*** Data to examine ***

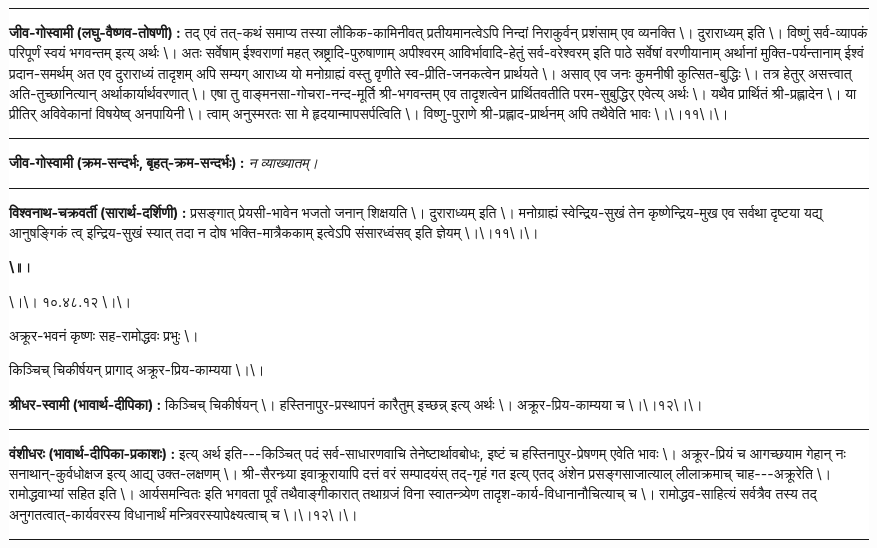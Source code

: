 ---------------------------------------------------------------------------------------------------------------------

**जीव-गोस्वामी (लघु-वैष्णव-तोषणी) :** तद् एवं तत्-कथं समाप्य
तस्या लौकिक-कामिनीवत् प्रतीयमानत्वेऽपि निन्दां निराकुर्वन् प्रशंसाम्
एव व्यनक्ति \। दुराराध्यम् इति \। विष्णुं सर्व-व्यापकं परिपूर्णं
स्वयं भगवन्तम् इत्य् अर्थः \। अतः सर्वेषाम् ईश्वराणां महत्
स्रष्ट्रादि-पुरुषाणाम् अपीश्वरम् आविर्भावादि-हेतुं सर्व-वरेश्वरम् इति
पाठे सर्वेषां वरणीयानाम् अर्थानां मुक्ति-पर्यन्तानाम् ईश्वं
प्रदान-समर्थम् अत एव दुराराध्यं तादृशम् अपि सम्यग् आराध्य यो
मनोग्राह्यं वस्तु वृणीते स्व-प्रीति-जनकत्वेन प्रार्थयते \। असाव् एव
जनः कुमनीषी कुत्सित-बुद्धिः \। तत्र हेतुर् असत्त्वात् अति-तुच्छानित्यान्
अर्थाकार्यार्थवरणात् \। एषा तु वाङ्मनसा-गोचरा-नन्द-मूर्ति
श्री-भगवन्तम् एव तादृशत्वेन प्रार्थितवतीति परम-सुबुद्धिर् एवेत्य्
अर्थः \। यथैव प्रार्थितं श्री-प्रह्लादेन \। या प्रीतिर् अविवेकानां
विषयेष्व् अनपायिनी \। त्वाम् अनुस्मरतः सा मे हृदयान्मापसर्पत्विति \।
विष्णु-पुराणे श्री-प्रह्लाद-प्रार्थनम् अपि तथैवेति भावः \।\।११\।\।

---------------------------------------------------------------------------------------------------------------------

**जीव-गोस्वामी (क्रम-सन्दर्भः, बृहत्-क्रम-सन्दर्भः) :** *न
व्याख्यातम्।*

---------------------------------------------------------------------------------------------------------------------

**विश्वनाथ-चक्रवर्ती (सारार्थ-दर्शिणी) :** प्रसङ्गात् प्रेयसी-भावेन
भजतो जनान् शिक्षयति \। दुराराध्यम् इति \। मनोग्राह्यं
स्वेन्द्रिय-सुखं तेन कृष्णेन्द्रिय-मुख एव सर्वथा दृष्टया यद्य्
आनुषङ्गिकं त्व् इन्द्रिय-सुखं स्यात् तदा न दोष भक्ति-मात्रैककाम्
इत्वेऽपि संसारध्वंसव् इति ज्ञेयम् \।\।११\।\।

**\॥।**

\।\। १०.४८.१२ \।\।

अक्रूर-भवनं कृष्णः सह-रामोद्धवः प्रभुः \।

किञ्चिच् चिकीर्षयन् प्रागाद् अक्रूर-प्रिय-काम्यया \।\।

**श्रीधर-स्वामी (भावार्थ-दीपिका) :** किञ्चिच् चिकीर्षयन् \।
हस्तिनापुर-प्रस्थापनं कारैतुम् इच्छन्न् इत्य् अर्थः \।
अक्रूर-प्रिय-काम्यया च \।\।१२\।\।

---------------------------------------------------------------------------------------------------------------------

**वंशीधरः (भावार्थ-दीपिका-प्रकाशः) :** इत्य् अर्थ इति---किञ्चित्
पदं सर्व-साधारणवाचि तेनेष्टार्थावबोधः, इष्टं च
हस्तिनापुर-प्रेषणम् एवेति भावः \। अक्रूर-प्रियं च आगच्छयाम गेहान्
नः सनाथान्-कुर्वधोक्षज इत्य् आद्य् उक्त-लक्षणम् \। श्री-सैरन्ध्र्या
इवाक्रूरायापि दत्तं वरं सम्पादयंस् तद्-गृहं गत इत्य् एतद् अंशेन
प्रसङ्गसाजात्याल् लीलाक्रमाच् चाह---अक्रूरेति \। रामोद्धवाभ्यां सहित
इति \। आर्यसमन्वितः इति भगवता पूर्वं तथैवाङ्गीकारात् तथाग्रजं
विना स्वातन्त्र्येण तादृश-कार्य-विधानानौचित्याच् च \।
रामोद्धव-साहित्यं सर्वत्रैव तस्य तद् अनुगतत्वात्-कार्यवरस्य
विधानार्थं मन्त्रिवरस्यापेक्ष्यत्वाच् च \।\।१२\।\।

---------------------------------------------------------------------------------------------------------------------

***

- _Work instructions_
Copy all lines from the data that hold the word "भगवन".

- _Response box_
स्वयं भगवन्तम् इत्य् अर्थः \। अतः सर्वेषाम् ईश्वराणां महत्
श्री-भगवन्तम् एव तादृशत्वेन प्रार्थितवतीति परम-सुबुद्धिर् एवेत्य्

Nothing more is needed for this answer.